Problem statement:
Those lines of the data that hold the word "Println" are to be copied out.

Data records
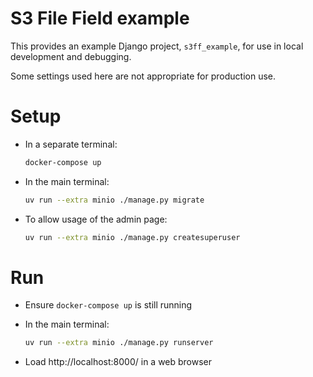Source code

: # S3 File Field example

This provides an example Django project, `s3ff_example`,
for use in local development and debugging.

Some settings used here are not appropriate for production use.

# Setup
* In a separate terminal:
  ```bash
  docker-compose up
  ```

* In the main terminal:
  ```bash
  uv run --extra minio ./manage.py migrate
  ```

* To allow usage of the admin page:
  ```bash
  uv run --extra minio ./manage.py createsuperuser
  ```

# Run
* Ensure `docker-compose up` is still running

* In the main terminal:
  ```bash
  uv run --extra minio ./manage.py runserver
  ```

* Load http://localhost:8000/ in a web browser
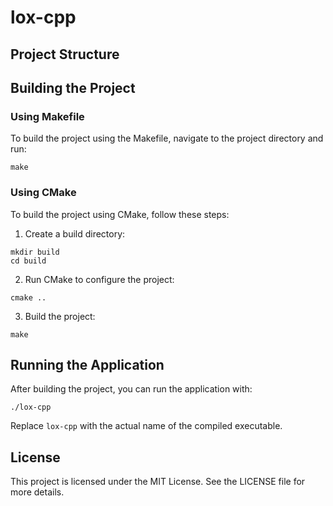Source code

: # lox-cpp

## Project Structure

## Building the Project

### Using Makefile

To build the project using the Makefile, navigate to the project directory and run:

```
make
```

### Using CMake

To build the project using CMake, follow these steps:

1. Create a build directory:

```
mkdir build
cd build
```

2. Run CMake to configure the project:

```
cmake ..
```

3. Build the project:

```
make
```

## Running the Application

After building the project, you can run the application with:

```
./lox-cpp
```

Replace `lox-cpp` with the actual name of the compiled executable.

## License

This project is licensed under the MIT License. See the LICENSE file for more details.
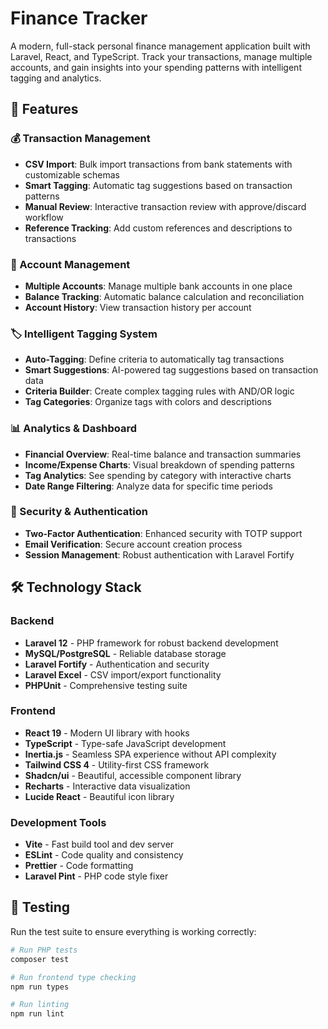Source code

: # Finance Tracker

A modern, full-stack personal finance management application built with Laravel, React, and TypeScript. Track your transactions, manage multiple accounts, and gain insights into your spending patterns with intelligent tagging and analytics.

## 🚀 Features

### 💰 Transaction Management
- **CSV Import**: Bulk import transactions from bank statements with customizable schemas
- **Smart Tagging**: Automatic tag suggestions based on transaction patterns
- **Manual Review**: Interactive transaction review with approve/discard workflow
- **Reference Tracking**: Add custom references and descriptions to transactions

### 🏦 Account Management
- **Multiple Accounts**: Manage multiple bank accounts in one place
- **Balance Tracking**: Automatic balance calculation and reconciliation
- **Account History**: View transaction history per account

### 🏷️ Intelligent Tagging System
- **Auto-Tagging**: Define criteria to automatically tag transactions
- **Smart Suggestions**: AI-powered tag suggestions based on transaction data
- **Criteria Builder**: Create complex tagging rules with AND/OR logic
- **Tag Categories**: Organize tags with colors and descriptions

### 📊 Analytics & Dashboard
- **Financial Overview**: Real-time balance and transaction summaries
- **Income/Expense Charts**: Visual breakdown of spending patterns
- **Tag Analytics**: See spending by category with interactive charts
- **Date Range Filtering**: Analyze data for specific time periods

### 🔐 Security & Authentication
- **Two-Factor Authentication**: Enhanced security with TOTP support
- **Email Verification**: Secure account creation process
- **Session Management**: Robust authentication with Laravel Fortify

## 🛠️ Technology Stack

### Backend
- **Laravel 12** - PHP framework for robust backend development
- **MySQL/PostgreSQL** - Reliable database storage
- **Laravel Fortify** - Authentication and security
- **Laravel Excel** - CSV import/export functionality
- **PHPUnit** - Comprehensive testing suite

### Frontend
- **React 19** - Modern UI library with hooks
- **TypeScript** - Type-safe JavaScript development
- **Inertia.js** - Seamless SPA experience without API complexity
- **Tailwind CSS 4** - Utility-first CSS framework
- **Shadcn/ui** - Beautiful, accessible component library
- **Recharts** - Interactive data visualization
- **Lucide React** - Beautiful icon library

### Development Tools
- **Vite** - Fast build tool and dev server
- **ESLint** - Code quality and consistency
- **Prettier** - Code formatting
- **Laravel Pint** - PHP code style fixer


## 🧪 Testing

Run the test suite to ensure everything is working correctly:

```bash
# Run PHP tests
composer test

# Run frontend type checking
npm run types

# Run linting
npm run lint
```
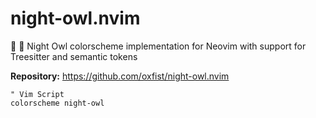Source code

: # night-owl.nvim

🦉 🌌 Night Owl colorscheme implementation for Neovim with support for Treesitter and semantic tokens

**Repository:** <https://github.com/oxfist/night-owl.nvim>

```vim
" Vim Script
colorscheme night-owl
```
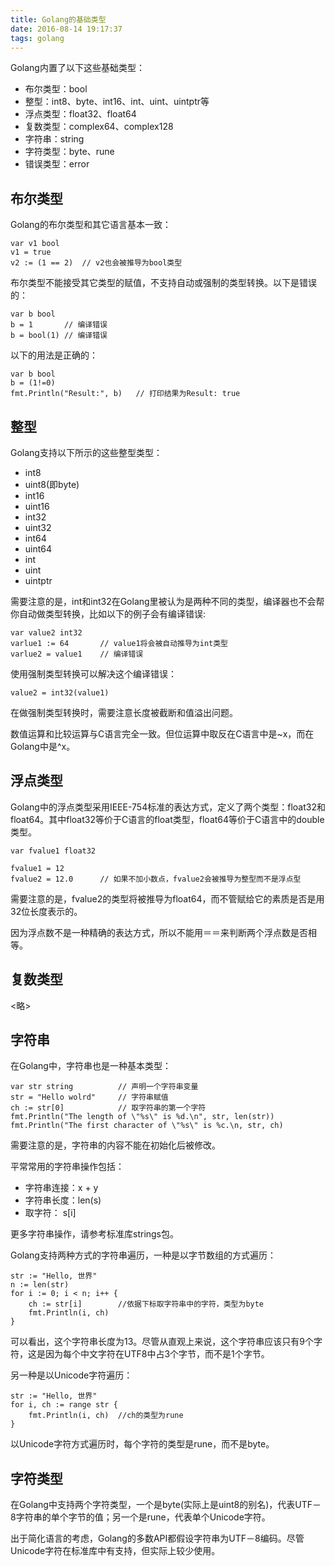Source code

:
 ```yaml
---
title: Golang的基础类型
date: 2016-08-14 19:17:37
tags: golang
---
```

Golang内置了以下这些基础类型：
<!-- more -->

* 布尔类型：bool
* 整型：int8、byte、int16、int、uint、uintptr等
* 浮点类型：float32、float64
* 复数类型：complex64、complex128
* 字符串：string
* 字符类型：byte、rune
* 错误类型：error

## 布尔类型
Golang的布尔类型和其它语言基本一致：

```golang
var v1 bool
v1 = true
v2 := (1 == 2)  // v2也会被推导为bool类型
```

布尔类型不能接受其它类型的赋值，不支持自动或强制的类型转换。以下是错误的：

```golang
var b bool
b = 1       // 编译错误
b = bool(1) // 编译错误
```
以下的用法是正确的：

```golang
var b bool
b = (1!=0)
fmt.Println("Result:", b)   // 打印结果为Result: true
```

## 整型

Golang支持以下所示的这些整型类型：
* int8
* uint8(即byte)
* int16
* uint16
* int32
* uint32
* int64
* uint64
* int
* uint
* uintptr

需要注意的是，int和int32在Golang里被认为是两种不同的类型，编译器也不会帮你自动做类型转换，比如以下的例子会有编译错误:

```golang
var value2 int32
varlue1 := 64       // value1将会被自动推导为int类型
varlue2 = value1    // 编译错误
```

使用强制类型转换可以解决这个编译错误：

```golang
value2 = int32(value1)
```
在做强制类型转换时，需要注意长度被截断和值溢出问题。

数值运算和比较运算与C语言完全一致。但位运算中取反在C语言中是~x，而在Golang中是^x。

## 浮点类型

Golang中的浮点类型采用IEEE-754标准的表达方式，定义了两个类型：float32和float64。其中float32等价于C语言的float类型，float64等价于C语言中的double类型。

```golang
var fvalue1 float32

fvalue1 = 12
fvalue2 = 12.0      // 如果不加小数点，fvalue2会被推导为整型而不是浮点型
```
需要注意的是，fvalue2的类型将被推导为float64，而不管赋给它的素质是否是用32位长度表示的。

因为浮点数不是一种精确的表达方式，所以不能用＝＝来判断两个浮点数是否相等。

## 复数类型
<略>

## 字符串

在Golang中，字符串也是一种基本类型：

```golang
var str string          // 声明一个字符串变量
str = "Hello wolrd"     // 字符串赋值
ch := str[0]            // 取字符串的第一个字符
fmt.Println("The length of \"%s\" is %d.\n", str, len(str))
fmt.Println("The first character of \"%s\" is %c.\n, str, ch)
```

需要注意的是，字符串的内容不能在初始化后被修改。

平常常用的字符串操作包括：
* 字符串连接：x + y
* 字符串长度：len(s)
* 取字符：          s[i]

更多字符串操作，请参考标准库strings包。

Golang支持两种方式的字符串遍历，一种是以字节数组的方式遍历：

```golang
str := "Hello, 世界"
n := len(str)
for i := 0; i < n; i++ {
    ch := str[i]        //依据下标取字符串中的字符，类型为byte
    fmt.Println(i, ch)
}
```
可以看出，这个字符串长度为13。尽管从直观上来说，这个字符串应该只有9个字符，这是因为每个中文字符在UTF8中占3个字节，而不是1个字节。

另一种是以Unicode字符遍历：

```golang
str := "Hello, 世界"
for i, ch := range str {
    fmt.Println(i, ch)  //ch的类型为rune
}
```
以Unicode字符方式遍历时，每个字符的类型是rune，而不是byte。

## 字符类型

在Golang中支持两个字符类型，一个是byte(实际上是uint8的别名)，代表UTF－8字符串的单个字节的值；另一个是rune，代表单个Unicode字符。

出于简化语言的考虑，Golang的多数API都假设字符串为UTF－8编码。尽管Unicode字符在标准库中有支持，但实际上较少使用。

Result of this task:
fmt.Println("Result:", b)   // 打印结果为Result: true
fmt.Println("The length of \"%s\" is %d.\n", str, len(str))
fmt.Println("The first character of \"%s\" is %c.\n, str, ch)
    fmt.Println(i, ch)
    fmt.Println(i, ch)  //ch的类型为rune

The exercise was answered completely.